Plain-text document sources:
☆ ☆ ☆ ☆ ☆

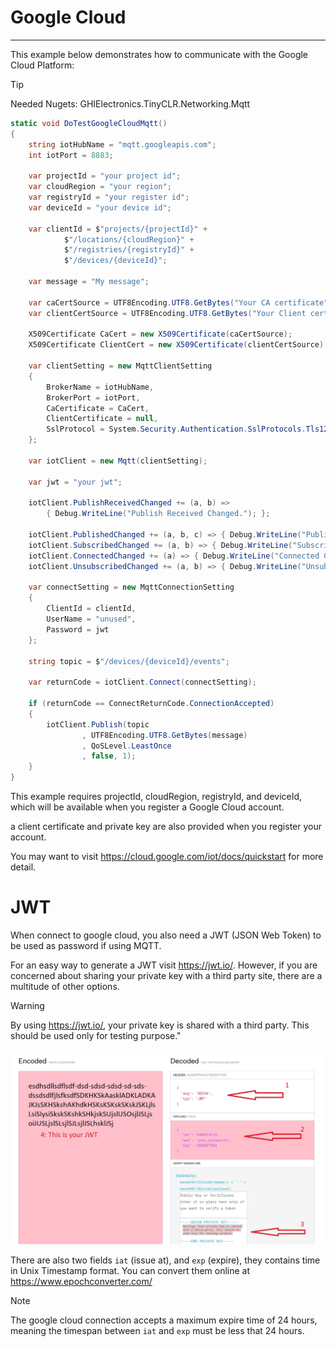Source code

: # Google Cloud
---

This example below demonstrates how to communicate with the Google Cloud Platform:

>[!TIP]
>Needed Nugets: GHIElectronics.TinyCLR.Networking.Mqtt

```cs
static void DoTestGoogleCloudMqtt()
{
    string iotHubName = "mqtt.googleapis.com";
    int iotPort = 8883;

    var projectId = "your project id";
    var cloudRegion = "your region";
    var registryId = "your register id";
    var deviceId = "your device id";

    var clientId = $"projects/{projectId}" +
            $"/locations/{cloudRegion}" +
            $"/registries/{registryId}" +
            $"/devices/{deviceId}";
            
    var message = "My message";

    var caCertSource = UTF8Encoding.UTF8.GetBytes("Your CA certificate");
    var clientCertSource = UTF8Encoding.UTF8.GetBytes("Your Client certificate");

    X509Certificate CaCert = new X509Certificate(caCertSource);
    X509Certificate ClientCert = new X509Certificate(clientCertSource);

    var clientSetting = new MqttClientSetting
    {
        BrokerName = iotHubName,
        BrokerPort = iotPort,
        CaCertificate = CaCert,
        ClientCertificate = null,
        SslProtocol = System.Security.Authentication.SslProtocols.Tls12
    };

    var iotClient = new Mqtt(clientSetting);

    var jwt = "your jwt";

    iotClient.PublishReceivedChanged += (a, b) =>
        { Debug.WriteLine("Publish Received Changed."); };

    iotClient.PublishedChanged += (a, b, c) => { Debug.WriteLine("Published Changed."); }; ;
    iotClient.SubscribedChanged += (a, b) => { Debug.WriteLine("Subscribed Changed."); };
    iotClient.ConnectedChanged += (a) => { Debug.WriteLine("Connected Changed."); };
    iotClient.UnsubscribedChanged += (a, b) => { Debug.WriteLine("Unsubscribed Changed."); };

    var connectSetting = new MqttConnectionSetting
    {
        ClientId = clientId,
        UserName = "unused",
        Password = jwt
    };

    string topic = $"/devices/{deviceId}/events";

    var returnCode = iotClient.Connect(connectSetting);

    if (returnCode == ConnectReturnCode.ConnectionAccepted)
    {
        iotClient.Publish(topic
                , UTF8Encoding.UTF8.GetBytes(message)
                , QoSLevel.LeastOnce
                , false, 1);
    }            
}
```

This example requires projectId, cloudRegion, registryId, and deviceId, which will be available when you register a Google Cloud account.

a client certificate and private key are also provided when you register your account.

You may want to visit https://cloud.google.com/iot/docs/quickstart for more detail.

# JWT

When connect to google cloud, you also need a JWT (JSON Web Token) to be used as password if using MQTT.

For an easy way to generate a JWT visit https://jwt.io/. However, if you are concerned about sharing your private key with a third party site, there are a multitude of other options. 

>[!WARNING]
> By using https://jwt.io/, your private key is shared with a third party. This should be used only for testing purpose."

![How to download generate JWT](images/generate_jwt.png)

There are also two fields `iat` (issue at), and `exp` (expire), they contains time in Unix Timestamp format. You can convert them online at https://www.epochconverter.com/

>[!NOTE]
>The google cloud connection accepts a maximum expire time of 24 hours, meaning the timespan between `iat` and `exp` must be less that 24 hours.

☆ ☆ ☆ ☆ ☆

WORK TASK: In the data above, find each line where the string "clientId" appears, then copy it.

RESULT BELOW:
    var clientId = $"projects/{projectId}" +
        ClientId = clientId,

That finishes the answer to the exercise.